_What to work on_
Starting from the line containing "- Evaluation Metrics: Accuracy, Precision, Recall, F1-Score", write out the rest of the entries exactly, through the final line, including nothing else.

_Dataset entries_
((

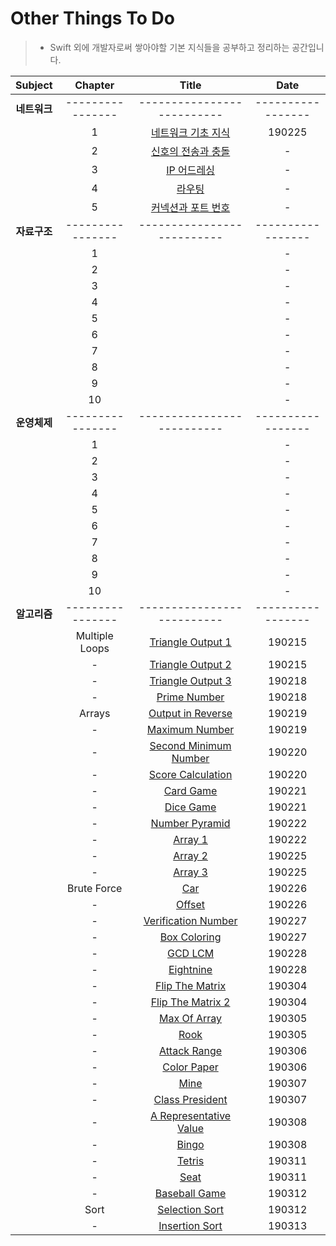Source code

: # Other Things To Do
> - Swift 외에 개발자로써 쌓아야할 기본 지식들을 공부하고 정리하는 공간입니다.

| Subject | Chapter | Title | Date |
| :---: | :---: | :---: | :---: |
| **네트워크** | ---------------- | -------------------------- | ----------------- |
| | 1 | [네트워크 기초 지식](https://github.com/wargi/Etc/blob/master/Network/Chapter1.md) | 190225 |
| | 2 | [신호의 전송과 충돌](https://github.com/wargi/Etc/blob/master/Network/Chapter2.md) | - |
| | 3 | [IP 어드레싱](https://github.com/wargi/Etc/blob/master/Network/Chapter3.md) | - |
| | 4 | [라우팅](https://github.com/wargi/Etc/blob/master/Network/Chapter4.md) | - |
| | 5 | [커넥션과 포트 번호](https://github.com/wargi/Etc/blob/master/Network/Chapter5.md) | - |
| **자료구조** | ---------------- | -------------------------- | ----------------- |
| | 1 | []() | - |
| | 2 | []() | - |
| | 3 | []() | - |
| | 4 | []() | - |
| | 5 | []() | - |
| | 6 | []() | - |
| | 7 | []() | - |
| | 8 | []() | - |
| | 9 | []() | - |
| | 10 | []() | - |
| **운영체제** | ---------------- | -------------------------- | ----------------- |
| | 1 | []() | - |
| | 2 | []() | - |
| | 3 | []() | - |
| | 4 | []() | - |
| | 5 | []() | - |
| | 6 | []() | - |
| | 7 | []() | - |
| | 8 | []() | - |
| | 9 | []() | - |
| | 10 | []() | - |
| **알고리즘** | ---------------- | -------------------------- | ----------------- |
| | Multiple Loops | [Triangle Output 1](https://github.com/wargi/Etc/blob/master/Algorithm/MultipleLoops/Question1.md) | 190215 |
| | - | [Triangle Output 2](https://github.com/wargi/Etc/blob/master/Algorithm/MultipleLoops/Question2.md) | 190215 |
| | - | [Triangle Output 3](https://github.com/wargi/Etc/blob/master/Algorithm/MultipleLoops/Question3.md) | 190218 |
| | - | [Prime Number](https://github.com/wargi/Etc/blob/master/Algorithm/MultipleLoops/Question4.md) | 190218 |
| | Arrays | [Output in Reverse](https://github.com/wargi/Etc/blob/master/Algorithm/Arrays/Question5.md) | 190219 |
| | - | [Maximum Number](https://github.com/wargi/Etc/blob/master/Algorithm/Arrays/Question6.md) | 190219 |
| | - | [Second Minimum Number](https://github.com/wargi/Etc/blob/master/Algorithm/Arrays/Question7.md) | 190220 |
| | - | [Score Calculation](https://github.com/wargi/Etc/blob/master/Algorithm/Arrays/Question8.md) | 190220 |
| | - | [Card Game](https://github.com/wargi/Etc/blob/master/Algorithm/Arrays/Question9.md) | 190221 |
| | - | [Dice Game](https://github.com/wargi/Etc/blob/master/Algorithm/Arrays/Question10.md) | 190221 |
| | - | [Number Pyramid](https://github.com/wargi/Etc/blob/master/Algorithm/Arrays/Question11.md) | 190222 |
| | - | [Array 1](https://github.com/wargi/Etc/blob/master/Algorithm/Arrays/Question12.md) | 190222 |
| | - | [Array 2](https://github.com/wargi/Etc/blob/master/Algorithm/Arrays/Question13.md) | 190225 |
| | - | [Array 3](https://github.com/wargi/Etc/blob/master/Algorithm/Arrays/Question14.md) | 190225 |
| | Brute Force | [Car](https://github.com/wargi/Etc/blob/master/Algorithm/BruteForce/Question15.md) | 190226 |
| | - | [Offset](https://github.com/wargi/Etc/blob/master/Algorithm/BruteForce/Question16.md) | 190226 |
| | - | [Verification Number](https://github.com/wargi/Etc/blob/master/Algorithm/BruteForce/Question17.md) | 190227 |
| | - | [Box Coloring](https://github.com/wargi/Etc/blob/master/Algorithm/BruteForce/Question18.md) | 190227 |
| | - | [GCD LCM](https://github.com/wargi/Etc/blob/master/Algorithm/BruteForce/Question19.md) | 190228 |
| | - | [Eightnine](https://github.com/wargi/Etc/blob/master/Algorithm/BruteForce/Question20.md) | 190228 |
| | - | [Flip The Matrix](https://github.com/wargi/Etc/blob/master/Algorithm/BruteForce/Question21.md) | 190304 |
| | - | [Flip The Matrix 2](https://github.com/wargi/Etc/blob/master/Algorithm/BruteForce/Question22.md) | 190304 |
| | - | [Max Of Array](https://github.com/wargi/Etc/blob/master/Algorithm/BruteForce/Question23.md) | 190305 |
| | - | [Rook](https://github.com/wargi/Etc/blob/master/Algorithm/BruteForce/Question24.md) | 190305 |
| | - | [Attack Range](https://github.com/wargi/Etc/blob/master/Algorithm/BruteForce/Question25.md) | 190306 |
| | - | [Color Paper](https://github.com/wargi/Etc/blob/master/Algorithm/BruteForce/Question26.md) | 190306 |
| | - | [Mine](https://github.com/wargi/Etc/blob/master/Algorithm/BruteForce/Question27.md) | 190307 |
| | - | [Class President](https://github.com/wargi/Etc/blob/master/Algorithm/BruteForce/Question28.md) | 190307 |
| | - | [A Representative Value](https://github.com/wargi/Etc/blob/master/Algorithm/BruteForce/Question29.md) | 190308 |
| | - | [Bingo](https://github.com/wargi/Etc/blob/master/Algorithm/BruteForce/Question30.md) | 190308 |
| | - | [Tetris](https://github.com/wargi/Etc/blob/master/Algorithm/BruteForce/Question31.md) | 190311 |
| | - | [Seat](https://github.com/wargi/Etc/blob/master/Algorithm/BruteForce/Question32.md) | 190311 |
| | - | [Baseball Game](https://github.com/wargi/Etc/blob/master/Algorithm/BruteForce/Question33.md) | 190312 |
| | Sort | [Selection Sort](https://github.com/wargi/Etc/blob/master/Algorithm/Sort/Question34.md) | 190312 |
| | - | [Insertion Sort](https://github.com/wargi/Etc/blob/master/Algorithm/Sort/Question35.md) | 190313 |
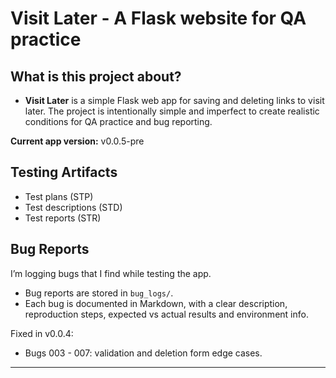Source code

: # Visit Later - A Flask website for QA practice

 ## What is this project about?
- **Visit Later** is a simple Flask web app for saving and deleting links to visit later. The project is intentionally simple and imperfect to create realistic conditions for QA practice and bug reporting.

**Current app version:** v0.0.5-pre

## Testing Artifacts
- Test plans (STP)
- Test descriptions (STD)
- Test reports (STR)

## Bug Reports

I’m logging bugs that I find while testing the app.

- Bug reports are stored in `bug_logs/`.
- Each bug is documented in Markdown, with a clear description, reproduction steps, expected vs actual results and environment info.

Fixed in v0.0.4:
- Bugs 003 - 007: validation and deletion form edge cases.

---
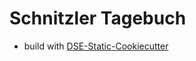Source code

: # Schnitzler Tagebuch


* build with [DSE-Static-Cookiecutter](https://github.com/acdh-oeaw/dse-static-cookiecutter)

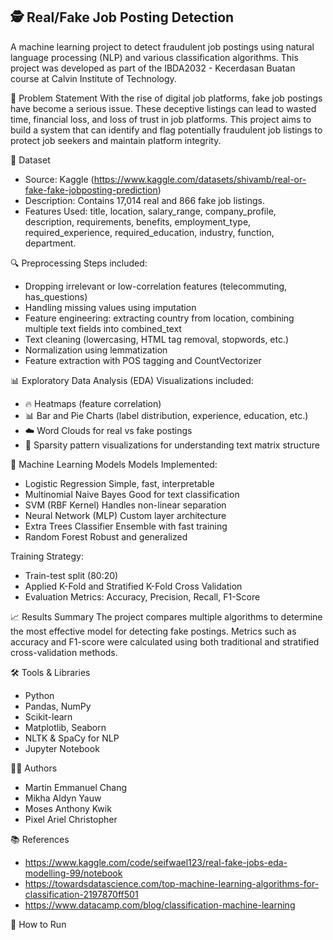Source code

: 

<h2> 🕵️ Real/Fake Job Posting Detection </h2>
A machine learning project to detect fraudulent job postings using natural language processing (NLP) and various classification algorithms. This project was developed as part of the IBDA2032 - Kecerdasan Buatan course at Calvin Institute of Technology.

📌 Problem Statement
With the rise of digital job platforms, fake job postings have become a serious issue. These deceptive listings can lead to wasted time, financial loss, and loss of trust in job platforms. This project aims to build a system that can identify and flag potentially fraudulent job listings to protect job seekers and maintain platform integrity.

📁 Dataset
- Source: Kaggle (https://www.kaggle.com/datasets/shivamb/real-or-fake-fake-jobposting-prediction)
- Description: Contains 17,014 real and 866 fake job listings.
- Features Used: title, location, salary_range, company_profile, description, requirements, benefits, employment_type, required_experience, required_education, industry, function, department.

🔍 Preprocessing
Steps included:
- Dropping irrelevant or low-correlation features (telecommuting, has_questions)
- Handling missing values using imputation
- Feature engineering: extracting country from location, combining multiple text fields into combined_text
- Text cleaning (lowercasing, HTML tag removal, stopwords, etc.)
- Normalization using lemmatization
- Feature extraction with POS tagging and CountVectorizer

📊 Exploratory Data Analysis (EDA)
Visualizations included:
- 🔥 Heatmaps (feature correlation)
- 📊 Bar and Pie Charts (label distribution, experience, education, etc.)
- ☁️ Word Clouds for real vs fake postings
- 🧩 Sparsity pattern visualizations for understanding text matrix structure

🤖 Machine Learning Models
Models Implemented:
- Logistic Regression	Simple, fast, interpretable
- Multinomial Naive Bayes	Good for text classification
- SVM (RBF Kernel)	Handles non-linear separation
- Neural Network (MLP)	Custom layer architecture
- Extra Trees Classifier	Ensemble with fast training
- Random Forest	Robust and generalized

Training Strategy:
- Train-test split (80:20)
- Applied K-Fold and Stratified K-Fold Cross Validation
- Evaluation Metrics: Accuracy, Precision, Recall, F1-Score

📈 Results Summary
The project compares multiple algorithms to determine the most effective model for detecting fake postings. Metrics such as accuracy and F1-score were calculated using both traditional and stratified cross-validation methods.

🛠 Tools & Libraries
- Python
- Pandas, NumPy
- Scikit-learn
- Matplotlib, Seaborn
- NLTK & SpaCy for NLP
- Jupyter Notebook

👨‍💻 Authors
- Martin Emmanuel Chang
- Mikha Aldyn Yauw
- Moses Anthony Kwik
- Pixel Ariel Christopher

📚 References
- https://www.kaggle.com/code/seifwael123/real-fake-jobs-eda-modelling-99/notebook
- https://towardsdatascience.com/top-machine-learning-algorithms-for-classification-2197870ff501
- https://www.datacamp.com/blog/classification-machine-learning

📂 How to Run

))

_Expected answer_
- Evaluation Metrics: Accuracy, Precision, Recall, F1-Score

📈 Results Summary
The project compares multiple algorithms to determine the most effective model for detecting fake postings. Metrics such as accuracy and F1-score were calculated using both traditional and stratified cross-validation methods.

🛠 Tools & Libraries
- Python
- Pandas, NumPy
- Scikit-learn
- Matplotlib, Seaborn
- NLTK & SpaCy for NLP
- Jupyter Notebook

👨‍💻 Authors
- Martin Emmanuel Chang
- Mikha Aldyn Yauw
- Moses Anthony Kwik
- Pixel Ariel Christopher

📚 References
- https://www.kaggle.com/code/seifwael123/real-fake-jobs-eda-modelling-99/notebook
- https://towardsdatascience.com/top-machine-learning-algorithms-for-classification-2197870ff501
- https://www.datacamp.com/blog/classification-machine-learning

📂 How to Run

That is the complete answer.